Here are some ways to help the Newton process if everything above checks out:

  • Run with grid sequencing (-snes_grid_sequence if working with a DM is all you need) to generate better initial guess on your finer mesh.

  • Run with quad precision, i.e.

    $ ./configure --with-precision=__float128 --download-f2cblaslapack


    quad precision requires PETSc 3.2 and later and recent versions of the GNU compilers.

  • Change the units (nondimensionalization), boundary condition scaling, or formulation so that the Jacobian is better conditioned. See Buckingham pi theorem and Dimensional and Scaling Analysis.

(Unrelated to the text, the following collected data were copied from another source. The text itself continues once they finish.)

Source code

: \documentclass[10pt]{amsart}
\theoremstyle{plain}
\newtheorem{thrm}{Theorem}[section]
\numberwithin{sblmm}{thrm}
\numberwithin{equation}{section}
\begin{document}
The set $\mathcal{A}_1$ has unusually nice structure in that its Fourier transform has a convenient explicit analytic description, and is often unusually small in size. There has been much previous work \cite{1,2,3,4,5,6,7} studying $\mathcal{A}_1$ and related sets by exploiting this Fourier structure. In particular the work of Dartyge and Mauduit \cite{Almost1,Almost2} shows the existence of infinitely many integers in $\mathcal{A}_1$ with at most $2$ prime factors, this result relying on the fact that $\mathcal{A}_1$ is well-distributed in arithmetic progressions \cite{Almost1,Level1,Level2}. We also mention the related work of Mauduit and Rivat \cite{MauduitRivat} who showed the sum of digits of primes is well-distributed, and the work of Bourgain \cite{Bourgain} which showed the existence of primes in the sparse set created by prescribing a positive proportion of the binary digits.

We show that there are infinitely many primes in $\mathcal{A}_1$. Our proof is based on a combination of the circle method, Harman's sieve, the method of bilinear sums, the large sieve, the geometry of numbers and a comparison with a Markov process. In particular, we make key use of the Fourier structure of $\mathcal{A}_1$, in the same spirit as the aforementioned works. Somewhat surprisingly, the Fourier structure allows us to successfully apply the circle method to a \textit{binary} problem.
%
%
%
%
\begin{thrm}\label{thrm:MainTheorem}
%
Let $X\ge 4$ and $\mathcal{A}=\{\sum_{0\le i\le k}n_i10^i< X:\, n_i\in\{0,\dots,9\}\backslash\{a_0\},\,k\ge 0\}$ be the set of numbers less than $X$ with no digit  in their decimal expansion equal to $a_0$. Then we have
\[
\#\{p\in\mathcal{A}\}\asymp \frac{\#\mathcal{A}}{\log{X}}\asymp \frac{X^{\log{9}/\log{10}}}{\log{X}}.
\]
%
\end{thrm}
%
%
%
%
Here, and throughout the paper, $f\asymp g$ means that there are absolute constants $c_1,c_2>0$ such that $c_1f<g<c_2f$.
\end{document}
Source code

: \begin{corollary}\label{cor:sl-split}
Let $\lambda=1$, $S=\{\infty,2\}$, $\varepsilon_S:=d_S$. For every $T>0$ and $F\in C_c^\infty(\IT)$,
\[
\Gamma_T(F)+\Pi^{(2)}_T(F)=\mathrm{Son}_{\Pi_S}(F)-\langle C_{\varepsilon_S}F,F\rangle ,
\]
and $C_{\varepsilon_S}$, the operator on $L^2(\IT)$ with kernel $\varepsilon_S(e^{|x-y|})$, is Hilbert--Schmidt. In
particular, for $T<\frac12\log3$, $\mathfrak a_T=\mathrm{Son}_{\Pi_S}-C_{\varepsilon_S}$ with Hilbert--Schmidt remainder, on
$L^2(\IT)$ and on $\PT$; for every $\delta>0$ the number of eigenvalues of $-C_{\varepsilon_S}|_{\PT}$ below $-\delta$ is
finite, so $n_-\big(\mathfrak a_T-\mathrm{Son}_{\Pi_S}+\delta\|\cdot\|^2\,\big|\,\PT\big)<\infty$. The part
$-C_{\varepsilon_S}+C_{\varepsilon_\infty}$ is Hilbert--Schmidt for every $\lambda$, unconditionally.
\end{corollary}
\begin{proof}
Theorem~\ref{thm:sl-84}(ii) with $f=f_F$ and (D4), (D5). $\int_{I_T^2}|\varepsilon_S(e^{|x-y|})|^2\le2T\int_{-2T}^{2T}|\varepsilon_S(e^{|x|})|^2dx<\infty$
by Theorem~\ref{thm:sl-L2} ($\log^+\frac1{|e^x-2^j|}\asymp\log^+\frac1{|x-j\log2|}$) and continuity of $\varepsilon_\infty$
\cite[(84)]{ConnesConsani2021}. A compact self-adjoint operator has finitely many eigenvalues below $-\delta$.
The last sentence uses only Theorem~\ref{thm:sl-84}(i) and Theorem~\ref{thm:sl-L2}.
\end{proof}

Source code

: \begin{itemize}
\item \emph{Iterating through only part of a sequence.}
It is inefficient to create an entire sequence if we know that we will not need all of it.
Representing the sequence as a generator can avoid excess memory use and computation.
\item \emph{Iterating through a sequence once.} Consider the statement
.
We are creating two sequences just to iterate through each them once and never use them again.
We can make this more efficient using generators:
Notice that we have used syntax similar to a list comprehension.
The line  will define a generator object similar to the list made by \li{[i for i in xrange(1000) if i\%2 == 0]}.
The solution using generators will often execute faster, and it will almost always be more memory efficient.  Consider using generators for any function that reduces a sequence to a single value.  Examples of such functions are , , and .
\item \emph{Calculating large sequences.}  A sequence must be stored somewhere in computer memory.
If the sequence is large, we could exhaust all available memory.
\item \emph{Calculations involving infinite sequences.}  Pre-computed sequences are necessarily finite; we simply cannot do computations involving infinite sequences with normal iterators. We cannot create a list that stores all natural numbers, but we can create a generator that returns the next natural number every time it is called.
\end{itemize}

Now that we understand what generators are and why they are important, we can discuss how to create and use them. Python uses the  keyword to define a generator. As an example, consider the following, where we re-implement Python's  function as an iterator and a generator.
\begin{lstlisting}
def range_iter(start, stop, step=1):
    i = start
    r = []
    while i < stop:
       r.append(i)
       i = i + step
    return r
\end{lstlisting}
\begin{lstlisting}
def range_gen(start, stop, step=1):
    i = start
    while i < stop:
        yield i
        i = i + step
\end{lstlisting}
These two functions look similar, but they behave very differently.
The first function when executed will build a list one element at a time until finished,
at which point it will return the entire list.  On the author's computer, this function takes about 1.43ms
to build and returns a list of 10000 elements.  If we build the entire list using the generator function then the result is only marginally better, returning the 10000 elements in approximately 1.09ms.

  • Mollify features in the function that do not have continuous first derivatives (often occurs when there are “if” statements in the residual evaluation, e.g. phase change or TVD limiters). Use a variational inequality solver (SNESVINEWTONRSLS) if the discontinuities are of fundamental importance.

  • Try a trust region method (-ts_type tr, may have to adjust parameters).

  • Run with some continuation parameter from a point where you know the solution, see TSPSEUDO for steady-states.

  • There are homotopy solver packages like PHCpack that can get you all possible solutions (and tell you that it has found them all) but those are not scalable and cannot solve anything but small problems.

Why is the linear solver (KSP) not converging, or converges slowly?#


Always run with -ksp_converged_reason -ksp_monitor_true_residual when trying to learn why a method is not converging!

Common reasons for KSP not converging are:

  • A symmetric method is being used for a non-symmetric problem.

  • The equations are singular by accident (e.g. forgot to impose boundary conditions). Check this for a small problem using -pc_type svd -pc_svd_monitor.

  • The equations are intentionally singular (e.g. constant null space), but the Krylov method was not informed, see MatSetNullSpace(). Always inform your local Krylov subspace solver of any change of singularity. Failure to do so will result in the immediate revocation of your computing and keyboard operator licenses, as well as a stern talking-to by the nearest Krylov Subspace Method representative.

  • The equations are intentionally singular and MatSetNullSpace() was used, but the right-hand side is not consistent. You may have to call MatNullSpaceRemove() on the right-hand side before calling KSPSolve(). See MatSetTransposeNullSpace().

  • The equations are indefinite so that standard preconditioners don’t work. Usually you will know this from the physics, but you can check with

    -ksp_compute_eigenvalues -ksp_gmres_restart 1000 -pc_type none

    For simple saddle point problems, try

    -pc_type fieldsplit -pc_fieldsplit_type schur -pc_fieldsplit_detect_saddle_point

    For more difficult problems, read the literature to find robust methods and ask petsc-users@mcs.anl.gov or petsc-maint@mcs.anl.gov if you want advice about how to implement them.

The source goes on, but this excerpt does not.